Tag line manapun yang menjadi acuan hidup setiap kita tidak menjadi masalah. Ini hanya masalah selera dan keyakinan masing-masing. Karena pada akhirnya semua kembali kepada tujuan akhir setiap kita. Apapun caranya disadari atau tidak kita akan berjalan pada jalan yang paling sesuai untuk kita. Automatically.
How about you, guys?
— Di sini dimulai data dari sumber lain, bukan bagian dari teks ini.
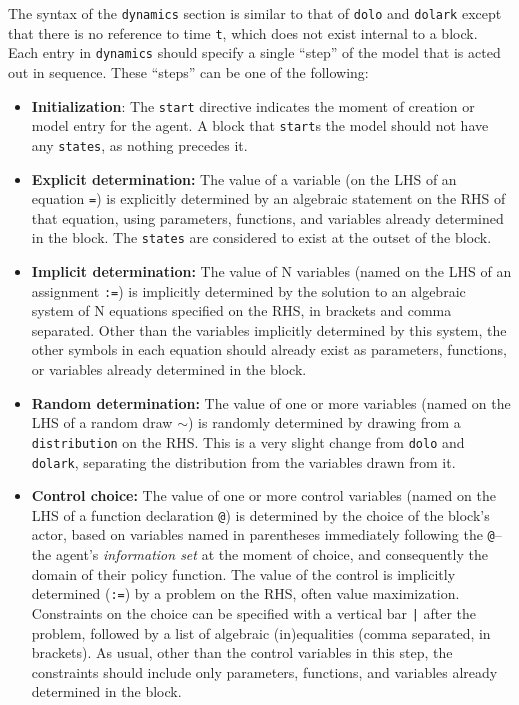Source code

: \documentclass[12pt,pdftex,letterpaper]{article}
\begin{document}
The syntax of the \texttt{dynamics} section is similar to that of \texttt{dolo} and \texttt{dolark} except that there is no reference to time \texttt{t}, which does not exist internal to a block. Each entry in \texttt{dynamics} should specify a single ``step'' of the model that is acted out in sequence. These ``steps'' can be one of the following:

\begin{itemize}
	\item \textbf{Initialization}: The \texttt{start} directive indicates the moment of creation or model entry for the agent. A block that \texttt{start}s the model should not have any \texttt{states}, as nothing precedes it.
	
	\item \textbf{Explicit determination:} The value of a variable (on the LHS of an equation \texttt{=}) is explicitly determined by an algebraic statement on the RHS of that equation, using parameters, functions, and variables already determined in the block. The \texttt{states} are considered to exist at the outset of the block.
	
	\item \textbf{Implicit determination:} The value of N variables (named on the LHS of an assignment \texttt{:=}) is implicitly determined by the solution to an algebraic system of N equations specified on the RHS, in brackets and comma separated. Other than the variables implicitly determined by this system, the other symbols in each equation should already exist as parameters, functions, or variables already determined in the block.
	
	\item \textbf{Random determination:} The value of one or more variables (named on the LHS of a random draw \texttt{$\sim$}) is randomly determined by drawing from a \texttt{distribution} on the RHS. This is a very slight change from \texttt{dolo} and \texttt{dolark}, separating the distribution from the variables drawn from it.
	
	\item \textbf{Control choice:} The value of one or more control variables (named on the LHS of a function declaration \texttt{@}) is determined by the choice of the block's actor, based on variables named in parentheses immediately following the \texttt{@}-- the agent's \textit{information set} at the moment of choice, and consequently the domain of their policy function. The value of the control is implicitly determined (\texttt{:=}) by a problem on the RHS, often value maximization. 	Constraints on the choice can be specified with a vertical bar \texttt{|} after the problem, followed by a list of algebraic (in)equalities (comma separated, in brackets). As usual, other than the control variables in this step, the constraints should include only parameters, functions, and variables already determined in the block.
\end{itemize}
\end{document}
What’s your tag?
Hay Rika ^_^
BalasHapusMembaca tulisanmu ini, mengingatkanku pada pengalaman2 selama menyandang status Fresh graduate ... Sama !! Idem !! Percis !!
Perasaan2 itu rasanya hampir khatam berkali2, bertemu dengan orang2 yg mengeluh ttg pekerjaannya jg sering membuatku gemmaazz.
tp ttp usaha Apply sana apply sini, dan kata pak mentorku "kirimlah lamaran sebanyak2nya sampai kamu bosan"
hehhehehe dan waktu itu aku masih bebal nglanjutin "perjuangan". Sampai suatu ketika, apa yg selama ini aku percaya & inginkan "bubar jalan" ketika bertemu dengan pak Purdy Chandra,hehhee.